RFID Card Reader

Hey guys,

A friend of mine was building a RFID door opener, but got stuck and handed it to me. I'm also kinda stuck and wondering if it's actually possible.

I have an Arduino Mega, with a Ethernet/SD card shield attached:
http://uk.rs-online.com/webdocs/0e80/0900766b80e8098e.pdf

There is also an RFID-RC522 connected to the shield.

Most of the core code is done, at the moment you can swipe a card and it'll check the EEPROM, if the code matches a code stored in EEPROM, it unlocks a relay.
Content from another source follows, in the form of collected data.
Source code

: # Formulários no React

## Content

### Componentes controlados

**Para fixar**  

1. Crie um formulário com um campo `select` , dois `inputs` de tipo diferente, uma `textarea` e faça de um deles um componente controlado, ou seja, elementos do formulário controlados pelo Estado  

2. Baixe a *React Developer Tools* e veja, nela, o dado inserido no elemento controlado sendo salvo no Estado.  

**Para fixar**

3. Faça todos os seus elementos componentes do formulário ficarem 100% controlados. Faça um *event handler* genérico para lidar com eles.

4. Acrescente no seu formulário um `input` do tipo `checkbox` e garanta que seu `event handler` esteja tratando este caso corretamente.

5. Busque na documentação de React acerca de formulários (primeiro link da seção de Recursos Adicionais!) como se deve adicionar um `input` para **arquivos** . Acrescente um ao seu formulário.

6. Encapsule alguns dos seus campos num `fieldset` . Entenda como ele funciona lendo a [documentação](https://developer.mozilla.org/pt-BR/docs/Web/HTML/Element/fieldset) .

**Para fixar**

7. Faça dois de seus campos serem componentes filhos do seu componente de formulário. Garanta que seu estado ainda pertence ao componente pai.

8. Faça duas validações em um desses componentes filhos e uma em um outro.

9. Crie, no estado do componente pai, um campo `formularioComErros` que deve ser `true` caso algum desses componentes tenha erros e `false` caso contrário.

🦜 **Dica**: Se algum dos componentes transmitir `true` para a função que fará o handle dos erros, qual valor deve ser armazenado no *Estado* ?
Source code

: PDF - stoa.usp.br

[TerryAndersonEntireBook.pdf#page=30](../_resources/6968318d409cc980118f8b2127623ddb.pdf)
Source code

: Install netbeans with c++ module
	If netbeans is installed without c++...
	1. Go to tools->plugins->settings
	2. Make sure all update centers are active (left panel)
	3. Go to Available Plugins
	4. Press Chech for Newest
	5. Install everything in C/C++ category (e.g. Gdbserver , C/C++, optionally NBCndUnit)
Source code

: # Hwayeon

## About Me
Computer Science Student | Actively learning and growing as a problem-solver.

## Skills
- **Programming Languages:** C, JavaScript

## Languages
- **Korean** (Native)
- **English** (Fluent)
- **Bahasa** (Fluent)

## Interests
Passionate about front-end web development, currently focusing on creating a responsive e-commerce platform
My friend wants the codes to be stored on an SD card, not the EEPROM, with a web interface so he can update the codes via a web page.

I started adding the code, I've got the ethernet up and I can ping it. When the unit boots, it also lists the contents of the SD card out via serial.

The problem is: Any time the code that initializes the SD card reader is called, the RFID reader stops reading, when you swipe a card over it, nothing happens.

comment out the line that calls the SD card init, and the RFID reader works again.

I'm new-ish to Arduino, so did some digging and found that the RFID, Ethernet and SD card all use the SPI Bus.

Further to this, the SD card and RFID both use pin 53 (which as far as I can tell isn't a physical pin?)

Is what we're trying to do possible? or are there too many conflicting devices on the SPI bus?

The line of code that breaks RFID is:

if (!card.init(SPI_HALF_SPEED, chipSelect)) {

chipSelect is defined here:

const int chipSelect = 53;

and the code that initializes the RFID reader is here:

#define SS_PIN 53
#define RST_PIN 49
MFRC522 mfrc522(SS_PIN, RST_PIN); // Create MFRC522 instance.

Can one of the devices be moved to another pin? I looked but those pin numbers above don't match physical pins.

The Arduino Ethernet Shield uses Pin 10 for the Ethernet SlaveSelect/ChipSelect and Pin 4 for the SD Card SlaveSelect/ChipSelect. Neither should be using 53.

Pick an otherwise unused pin for the RFID SlaveSelect/ChipSelect. Check the Ethernet Shield documentation to see what pins they use and DON'T use one of them. Also, don't use Pin 0 or Pin 1 which are the Serial pins. And don't use Pin 53 for anything but a digital output. If you use it as an input, the SPI hardware will think you want to be a Slave instead of a Master.

Thanks John,

I had another look and I can see the RFID reader is plugged into those pins (hidden by the Ethernet shield)...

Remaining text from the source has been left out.